GIVEN INFORMATION:
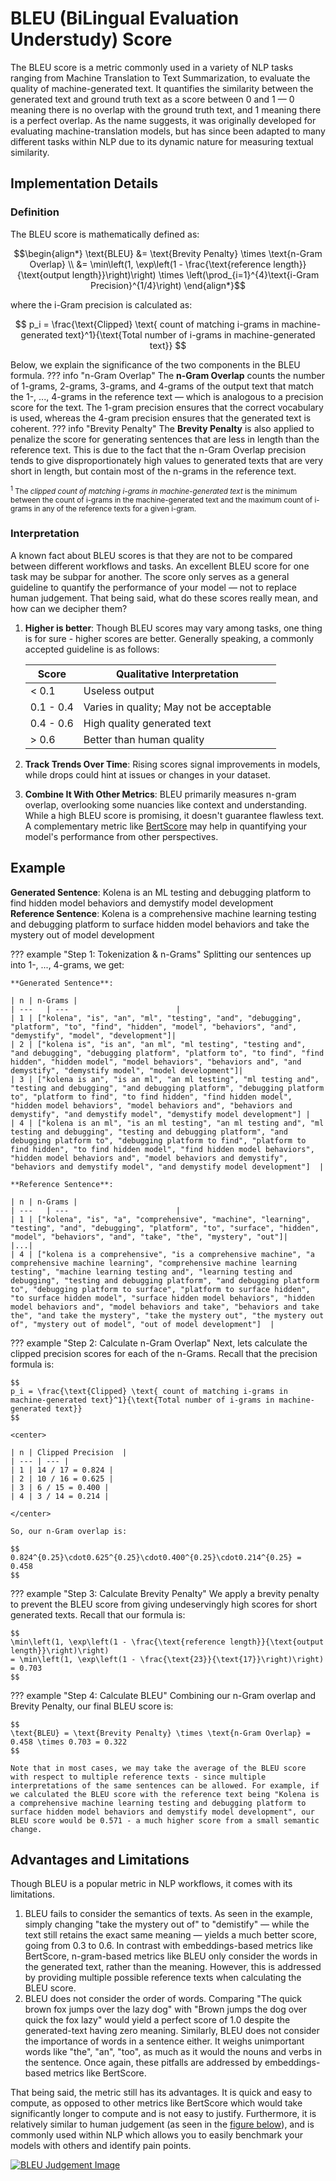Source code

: # BLEU (**B**i**L**ingual **E**valuation **U**nderstudy) Score

The BLEU score is a metric commonly used in a variety of NLP tasks ranging from Machine Translation to Text Summarization, to evaluate the quality of machine-generated text. It quantifies the similarity between the generated text and ground truth text as a score between 0 and 1 — 0 meaning there is no overlap with the ground truth text, and 1 meaning there is a perfect overlap. As the name suggests, it was originally developed for evaluating machine-translation models, but has since been adapted to many different tasks within NLP due to its dynamic nature for measuring textual similarity.

## Implementation Details
### Definition
The BLEU score is mathematically defined as:

$$\begin{align*} \text{BLEU} &= \text{Brevity Penalty} \times \text{n-Gram Overlap} \\
&= \min\left(1, \exp\left(1 - \frac{\text{reference length}}{\text{output length}}\right)\right) \times \left(\prod_{i=1}^{4}\text{i-Gram Precision}^{1/4}\right)
\end{align*}$$

where the i-Gram precision is calculated as:

$$
p_i = \frac{\text{Clipped} \text{ count of matching i-grams in machine-generated text}^1}{\text{Total number of i-grams in machine-generated text}}
$$

Below, we explain the significance of the two components in the BLEU formula.
??? info "n-Gram Overlap"
    The **n-Gram Overlap** counts the number of 1-grams, 2-grams, 3-grams, and 4-grams of the output text that match the 1-, ..., 4-grams in the reference text — which is analogous to a precision score for the text. The 1-gram precision ensures that the correct vocabulary is used, whereas the 4-gram precision ensures that the generated text is coherent.
??? info "Brevity Penalty"
    The **Brevity Penalty** is also applied to penalize the score for generating sentences that are less in length than the reference text. This is due to the fact that the n-Gram Overlap precision tends to give disproportionately high values to generated texts that are very short in length, but contain most of the n-grams in the reference text.

<div class="footnote-content">
    <p style="font-size: smaller;">
        <sup>1</sup> The <i>clipped count of matching i-grams in machine-generated text</i> is the minimum between the count of i-grams in the machine-generated text and the maximum count of i-grams in any of the reference texts for a given i-gram.
    </p>
</div>

### Interpretation
A known fact about BLEU scores is that they are not to be compared between different workflows and tasks. An excellent BLEU score for one task may be subpar for another. The score only serves as a general guideline to quantify the performance of your model — not to replace human judgement. That being said, what do these scores really mean, and how can we decipher them?

1. **Higher is better**: Though BLEU scores may vary among tasks, one thing is for sure - higher scores are better. Generally speaking, a commonly accepted guideline is as follows: <br>

    | Score | Qualitative Interpretation |
    | ---   | ---                        |
    | < 0.1 | Useless output             |
    | 0.1 - 0.4 | Varies in quality; May not be acceptable |
    | 0.4 - 0.6 | High quality generated text |
    | > 0.6 | Better than human quality  |

2. **Track Trends Over Time**: Rising scores signal improvements in models, while drops could hint at issues or changes in your dataset.

3. **Combine It With Other Metrics**: BLEU primarily measures n-gram overlap, overlooking some nuancies like context and understanding. While a high BLEU score is promising, it doesn't guarantee flawless text. A complementary metric like [BertScore](bertscore.md) may help in quantifying your model's performance from other perspectives.

## Example

**Generated Sentence**: Kolena is an ML testing and debugging platform to find hidden model behaviors and demystify model development <br>
**Reference Sentence**: Kolena is a comprehensive machine learning testing and debugging platform to surface hidden model behaviors and take the mystery out of model development

??? example "Step 1: Tokenization & n-Grams"
    Splitting our sentences up into 1-, ..., 4-grams, we get:

    **Generated Sentence**:

    | n | n-Grams |
    | ---   | ---                        |
    | 1 | ["kolena", "is", "an", "ml", "testing", "and", "debugging", "platform", "to", "find", "hidden", "model", "behaviors", "and", "demystify", "model", "development"]|
    | 2 | ["kolena is", "is an", "an ml", "ml testing", "testing and", "and debugging", "debugging platform", "platform to", "to find", "find hidden", "hidden model", "model behaviors", "behaviors and", "and demystify", "demystify model", "model development"]|
    | 3 | ["kolena is an", "is an ml", "an ml testing", "ml testing and", "testing and debugging", "and debugging platform", "debugging platform to", "platform to find", "to find hidden", "find hidden model", "hidden model behaviors", "model behaviors and", "behaviors and demystify", "and demystify model", "demystify model development"] |
    | 4 | ["kolena is an ml", "is an ml testing", "an ml testing and", "ml testing and debugging", "testing and debugging platform", "and debugging platform to", "debugging platform to find", "platform to find hidden", "to find hidden model", "find hidden model behaviors", "hidden model behaviors and", "model behaviors and demystify", "behaviors and demystify model", "and demystify model development"]  |

    **Reference Sentence**:

    | n | n-Grams |
    | ---   | ---                        |
    | 1 | ["kolena", "is", "a", "comprehensive", "machine", "learning", "testing", "and", "debugging", "platform", "to", "surface", "hidden", "model", "behaviors", "and", "take", "the", "mystery", "out"]|
    |...|
    | 4 | ["kolena is a comprehensive", "is a comprehensive machine", "a comprehensive machine learning", "comprehensive machine learning testing", "machine learning testing and", "learning testing and debugging", "testing and debugging platform", "and debugging platform to", "debugging platform to surface", "platform to surface hidden", "to surface hidden model", "surface hidden model behaviors", "hidden model behaviors and", "model behaviors and take", "behaviors and take the", "and take the mystery", "take the mystery out", "the mystery out of", "mystery out of model", "out of model development"]  |

??? example "Step 2: Calculate n-Gram Overlap"
    Next, lets calculate the clipped precision scores for each of the n-Grams. Recall that the precision formula is:

    $$
    p_i = \frac{\text{Clipped} \text{ count of matching i-grams in machine-generated text}^1}{\text{Total number of i-grams in machine-generated text}}
    $$

    <center>

    | n | Clipped Precision  |
    | --- | --- |
    | 1 | 14 / 17 = 0.824 |
    | 2 | 10 / 16 = 0.625 |
    | 3 | 6 / 15 = 0.400 |
    | 4 | 3 / 14 = 0.214 |

    </center>

    So, our n-Gram overlap is:

    $$
    0.824^{0.25}\cdot0.625^{0.25}\cdot0.400^{0.25}\cdot0.214^{0.25} = 0.458
    $$

??? example "Step 3: Calculate Brevity Penalty"
    We apply a brevity penalty to prevent the BLEU score from giving undeservingly high scores for short generated texts. Recall that our formula is:

    $$
    \min\left(1, \exp\left(1 - \frac{\text{reference length}}{\text{output length}}\right)\right)
    = \min\left(1, \exp\left(1 - \frac{\text{23}}{\text{17}}\right)\right)
    = 0.703
    $$

??? example "Step 4: Calculate BLEU"
    Combining our n-Gram overlap and Brevity Penalty, our final BLEU score is:

    $$
    \text{BLEU} = \text{Brevity Penalty} \times \text{n-Gram Overlap} = 0.458 \times 0.703 = 0.322
    $$

    Note that in most cases, we may take the average of the BLEU score with respect to multiple reference texts - since multiple interpretations of the same sentences can be allowed. For example, if we calculated the BLEU score with the reference text being "Kolena is a comprehensive machine learning testing and debugging platform to surface hidden model behaviors and demystify model development", our BLEU score would be 0.571 - a much higher score from a small semantic change.


## Advantages and Limitations
Though BLEU is a popular metric in NLP workflows, it comes with its limitations.

1. BLEU fails to consider the semantics of texts. As seen in the example, simply changing "take the mystery out of" to "demistify" — while the text still retains the exact same meaning — yields a much better score, going from 0.3 to 0.6. In contrast with embeddings-based metrics like BertScore, n-gram-based metrics like BLEU only consider the words in the generated text, rather than the meaning. However, this is addressed by providing multiple possible reference texts when calculating the BLEU score.
2. BLEU does not consider the order of words. Comparing "The quick brown fox jumps over the lazy dog" with "Brown jumps the dog over quick the fox lazy" would yield a perfect score of 1.0 despite the generated-text having zero meaning. Similarly, BLEU does not consider the importance of words in a sentence either. It weighs unimportant words like "the", "an", "too", as much as it would the nouns and verbs in the sentence. Once again, these pitfalls are addressed by embeddings-based metrics like BertScore.

That being said, the metric still has its advantages. It is quick and easy to compute, as opposed to other metrics like BertScore which would take significantly longer to compute and is not easy to justify. Furthermore, it is relatively similar to human judgement (as seen in the [figure below](https://aclanthology.org/P02-1040.pdf)), and is commonly used within NLP which allows you to easily benchmark your models with others and identify pain points.

[![BLEU Judgement Image](../assets/images/bleu-judgement.png)](https://aclanthology.org/P02-1040.pdf)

PROBLEM DESCRIPTION: Lines of the data above that include the string "fact" must each be copied.

TASK RESULT:
    The **Brevity Penalty** is also applied to penalize the score for generating sentences that are less in length than the reference text. This is due to the fact that the n-Gram Overlap precision tends to give disproportionately high values to generated texts that are very short in length, but contain most of the n-grams in the reference text.
A known fact about BLEU scores is that they are not to be compared between different workflows and tasks. An excellent BLEU score for one task may be subpar for another. The score only serves as a general guideline to quantify the performance of your model — not to replace human judgement. That being said, what do these scores really mean, and how can we decipher them?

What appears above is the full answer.